Task statement: Your response should contain every line from the data below that holds the string "having".

[Dataset records]

- - - - - - -

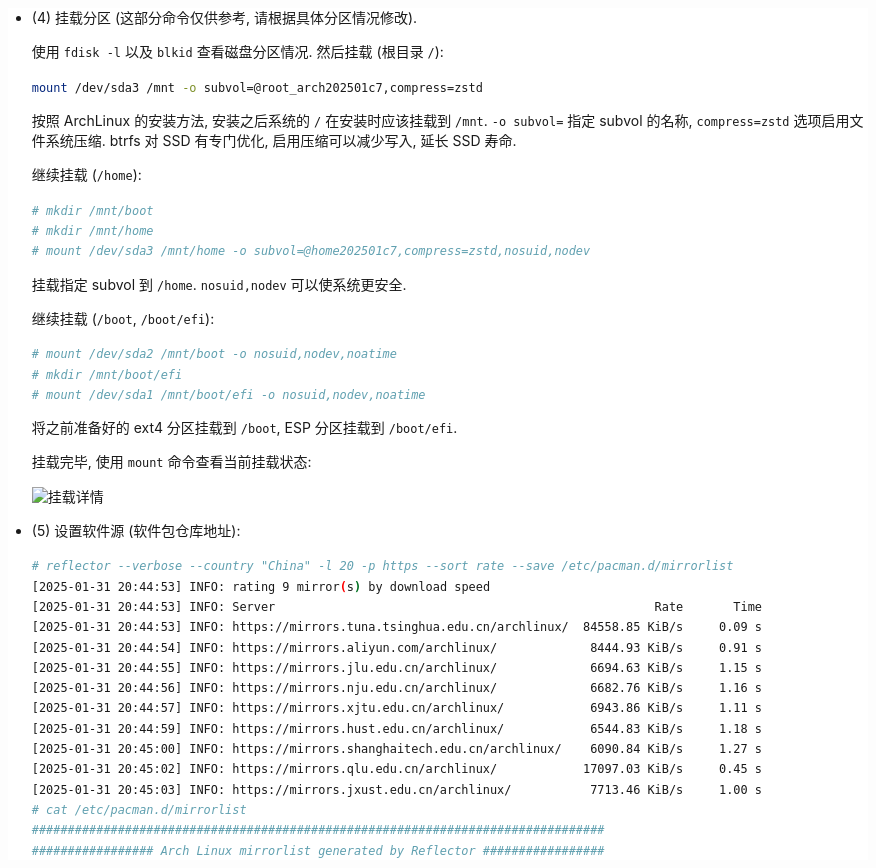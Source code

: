 + (4) 挂载分区 (这部分命令仅供参考, 请根据具体分区情况修改).

  使用 `fdisk -l` 以及 `blkid` 查看磁盘分区情况.
  然后挂载 (根目录 `/`):

  ```sh
  mount /dev/sda3 /mnt -o subvol=@root_arch202501c7,compress=zstd
  ```

  按照 ArchLinux 的安装方法,
  安装之后系统的 `/` 在安装时应该挂载到 `/mnt`.
  `-o subvol=` 指定 subvol 的名称,
  `compress=zstd` 选项启用文件系统压缩.
  btrfs 对 SSD 有专门优化, 启用压缩可以减少写入, 延长 SSD 寿命.

  继续挂载 (`/home`):

  ```sh
  # mkdir /mnt/boot
  # mkdir /mnt/home
  # mount /dev/sda3 /mnt/home -o subvol=@home202501c7,compress=zstd,nosuid,nodev
  ```

  挂载指定 subvol 到 `/home`.
  `nosuid,nodev` 可以使系统更安全.

  继续挂载 (`/boot`, `/boot/efi`):

  ```sh
  # mount /dev/sda2 /mnt/boot -o nosuid,nodev,noatime
  # mkdir /mnt/boot/efi
  # mount /dev/sda1 /mnt/boot/efi -o nosuid,nodev,noatime
  ```

  将之前准备好的 ext4 分区挂载到 `/boot`,
  ESP 分区挂载到 `/boot/efi`.

  挂载完毕, 使用 `mount` 命令查看当前挂载状态:

  ![挂载详情](./图/32-i-2.png)

+ (5) 设置软件源 (软件包仓库地址):

  ```sh
  # reflector --verbose --country "China" -l 20 -p https --sort rate --save /etc/pacman.d/mirrorlist
  [2025-01-31 20:44:53] INFO: rating 9 mirror(s) by download speed
  [2025-01-31 20:44:53] INFO: Server                                                     Rate       Time
  [2025-01-31 20:44:53] INFO: https://mirrors.tuna.tsinghua.edu.cn/archlinux/  84558.85 KiB/s     0.09 s
  [2025-01-31 20:44:54] INFO: https://mirrors.aliyun.com/archlinux/             8444.93 KiB/s     0.91 s
  [2025-01-31 20:44:55] INFO: https://mirrors.jlu.edu.cn/archlinux/             6694.63 KiB/s     1.15 s
  [2025-01-31 20:44:56] INFO: https://mirrors.nju.edu.cn/archlinux/             6682.76 KiB/s     1.16 s
  [2025-01-31 20:44:57] INFO: https://mirrors.xjtu.edu.cn/archlinux/            6943.86 KiB/s     1.11 s
  [2025-01-31 20:44:59] INFO: https://mirrors.hust.edu.cn/archlinux/            6544.83 KiB/s     1.18 s
  [2025-01-31 20:45:00] INFO: https://mirrors.shanghaitech.edu.cn/archlinux/    6090.84 KiB/s     1.27 s
  [2025-01-31 20:45:02] INFO: https://mirrors.qlu.edu.cn/archlinux/            17097.03 KiB/s     0.45 s
  [2025-01-31 20:45:03] INFO: https://mirrors.jxust.edu.cn/archlinux/           7713.46 KiB/s     1.00 s
  # cat /etc/pacman.d/mirrorlist
  ################################################################################
  ################# Arch Linux mirrorlist generated by Reflector #################
  ```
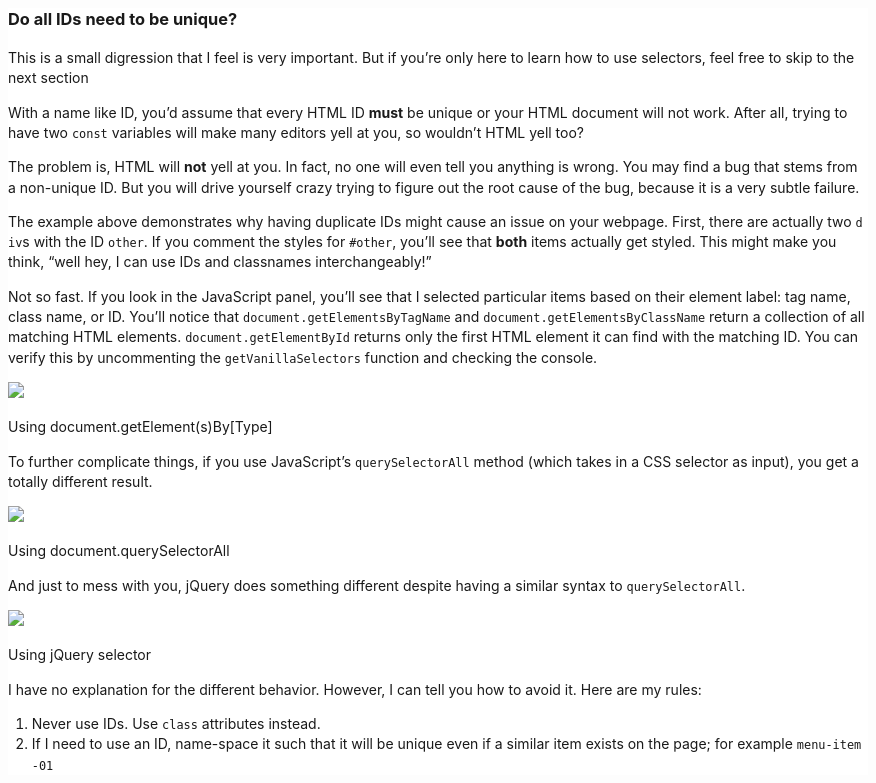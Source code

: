 ### Do all IDs need to be unique?

This is a small digression that I feel is very important. But if you’re only here to learn how to use selectors, feel free to skip to the next section

With a name like ID, you’d assume that every HTML ID **must** be unique or your HTML document will not work. After all, trying to have two `const` variables will make many editors yell at you, so wouldn’t HTML yell too?

The problem is, HTML will **not** yell at you. In fact, no one will even tell you anything is wrong. You may find a bug that stems from a non-unique ID. But you will drive yourself crazy trying to figure out the root cause of the bug, because it is a very subtle failure.

The example above demonstrates why having duplicate IDs might cause an issue on your webpage. First, there are actually two `div`s with the ID `other`. If you comment the styles for `#other`, you’ll see that **both** items actually get styled. This might make you think, “well hey, I can use IDs and classnames interchangeably!”

Not so fast. If you look in the JavaScript panel, you’ll see that I selected particular items based on their element label: tag name, class name, or ID. You’ll notice that `document.getElementsByTagName` and `document.getElementsByClassName` return a collection of all matching HTML elements. `document.getElementById` returns only the first HTML element it can find with the matching ID. You can verify this by uncommenting the `getVanillaSelectors` function and checking the console.



![](https://cdn-images-1.medium.com/max/1600/1*y5u3j-ZoxWMqDO4L5u3rHw.png)

Using document.getElement(s)By[Type]



To further complicate things, if you use JavaScript’s `querySelectorAll` method (which takes in a CSS selector as input), you get a totally different result.



![](https://cdn-images-1.medium.com/max/1600/1*5RhqgVa0tft7IW_6CCd15g.png)

Using document.querySelectorAll



And just to mess with you, jQuery does something different despite having a similar syntax to `querySelectorAll`.



![](https://cdn-images-1.medium.com/max/1600/1*sl9qSygrjWSQv_XaMruAGg.png)

Using jQuery selector



I have no explanation for the different behavior. However, I can tell you how to avoid it. Here are my rules:

1.  Never use IDs. Use `class` attributes instead.
2.  If I need to use an ID, name-space it such that it will be unique even if a similar item exists on the page; for example `menu-item-01`
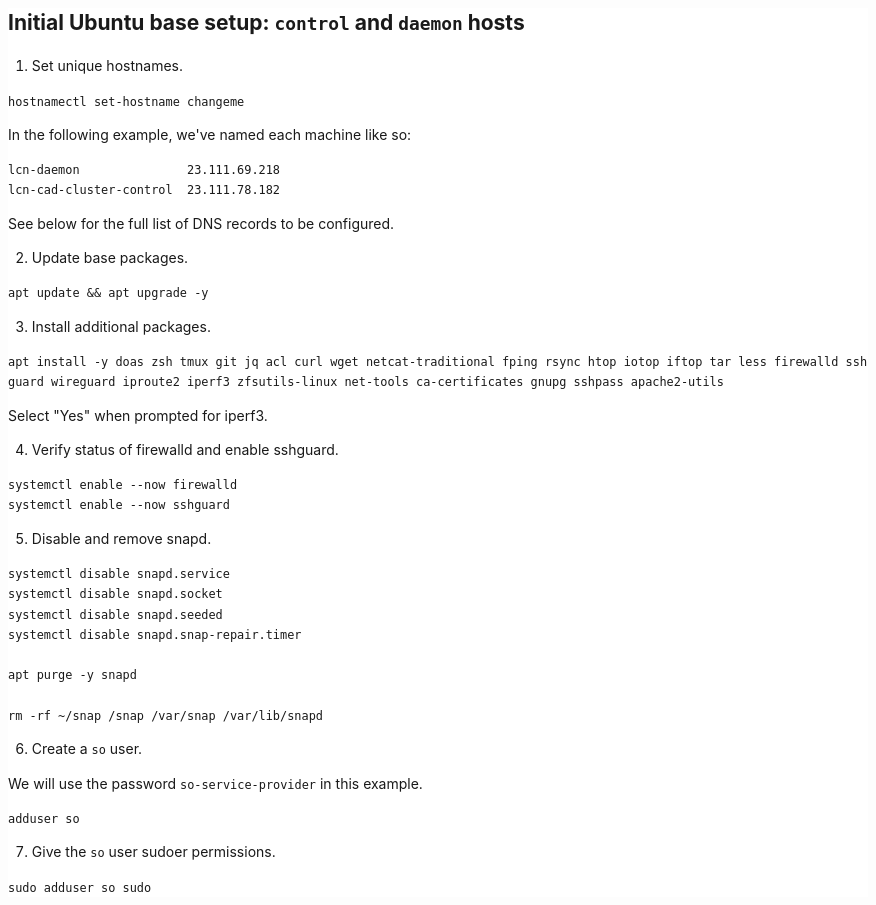 ## Initial Ubuntu base setup: `control` and `daemon` hosts

1. Set unique hostnames.

```
hostnamectl set-hostname changeme
```

In the following example, we've named each machine like so:
```
lcn-daemon               23.111.69.218
lcn-cad-cluster-control  23.111.78.182
```

See below for the full list of DNS records to be configured.

2. Update base packages.

```
apt update && apt upgrade -y
```

3. Install additional packages.

```
apt install -y doas zsh tmux git jq acl curl wget netcat-traditional fping rsync htop iotop iftop tar less firewalld sshguard wireguard iproute2 iperf3 zfsutils-linux net-tools ca-certificates gnupg sshpass apache2-utils
```

Select "Yes" when prompted for iperf3.

4. Verify status of firewalld and enable sshguard.

```
systemctl enable --now firewalld
systemctl enable --now sshguard
```

5. Disable and remove snapd.

```
systemctl disable snapd.service
systemctl disable snapd.socket
systemctl disable snapd.seeded
systemctl disable snapd.snap-repair.timer

apt purge -y snapd

rm -rf ~/snap /snap /var/snap /var/lib/snapd
```

6. Create a `so` user.

We will use the password `so-service-provider` in this example.
```
adduser so
```

7. Give the `so` user sudoer permissions.
```
sudo adduser so sudo
```
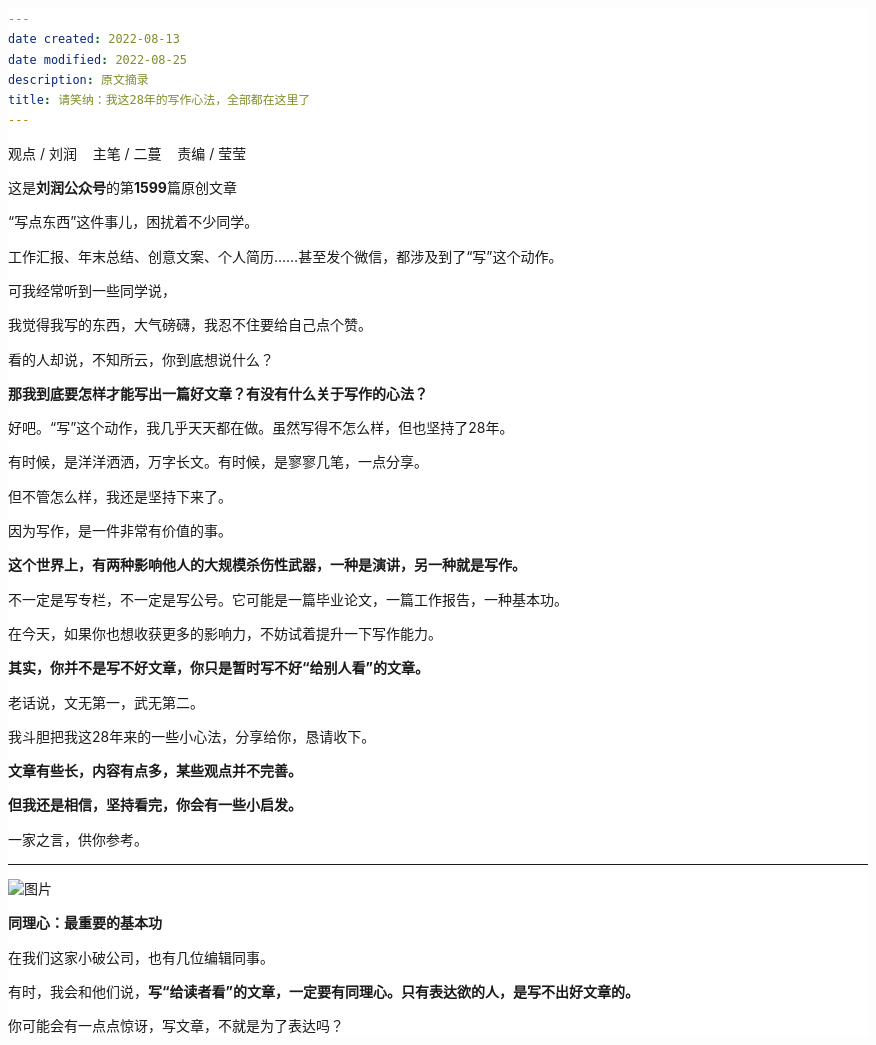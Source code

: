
 ```yaml
---
date created: 2022-08-13
date modified: 2022-08-25
description: 原文摘录
title: 请笑纳：我这28年的写作心法，全部都在这里了
---
```


观点 / 刘润    主笔 / 二蔓    责编 / 莹莹

这是**刘润公众号**的第**1599**篇原创文章

“写点东西”这件事儿，困扰着不少同学。

工作汇报、年末总结、创意文案、个人简历……甚至发个微信，都涉及到了“写”这个动作。

可我经常听到一些同学说，

我觉得我写的东西，大气磅礴，我忍不住要给自己点个赞。

看的人却说，不知所云，你到底想说什么？

**那我到底要怎样才能写出一篇好文章？有没有什么关于写作的心法？**

好吧。“写”这个动作，我几乎天天都在做。虽然写得不怎么样，但也坚持了28年。  

有时候，是洋洋洒洒，万字长文。有时候，是寥寥几笔，一点分享。

但不管怎么样，我还是坚持下来了。

因为写作，是一件非常有价值的事。

**这个世界上，有两种影响他人的大规模杀伤性武器，一种是演讲，另一种就是写作。**

不一定是写专栏，不一定是写公号。它可能是一篇毕业论文，一篇工作报告，一种基本功。  

在今天，如果你也想收获更多的影响力，不妨试着提升一下写作能力。

**其实，你并不是写不好文章，你只是暂时写不好“给别人看”的文章。**

老话说，文无第一，武无第二。  

我斗胆把我这28年来的一些小心法，分享给你，恳请收下。  

**文章有些长，内容有点多，某些观点并不完善。**

**但我还是相信，坚持看完，你会有一些小启发。**  

一家之言，供你参考。

___

![图片](https://mmbiz.qpic.cn/mmbiz_jpg/Eia1pKbzLGbRyPxlhVAjhkibzL1GLGRhKEaLhH9YJEnl5oicZWsFJoPTJ2DQkamibJ46NlpjwXsXmOhUTItgzS779w/640?wx_fmt=jpeg&wxfrom=5&wx_lazy=1&wx_co=1)

**同理心：最重要的基本功**

在我们这家小破公司，也有几位编辑同事。

有时，我会和他们说，**写“给读者看”的文章，一定要有同理心。只有表达欲的人，是写不出好文章的。**

你可能会有一点点惊讶，写文章，不就是为了表达吗？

- - - - - - -

Output of the exercise:
The example above demonstrates why having duplicate IDs might cause an issue on your webpage. First, there are actually two `div`s with the ID `other`. If you comment the styles for `#other`, you’ll see that **both** items actually get styled. This might make you think, “well hey, I can use IDs and classnames interchangeably!”
And just to mess with you, jQuery does something different despite having a similar syntax to `querySelectorAll`.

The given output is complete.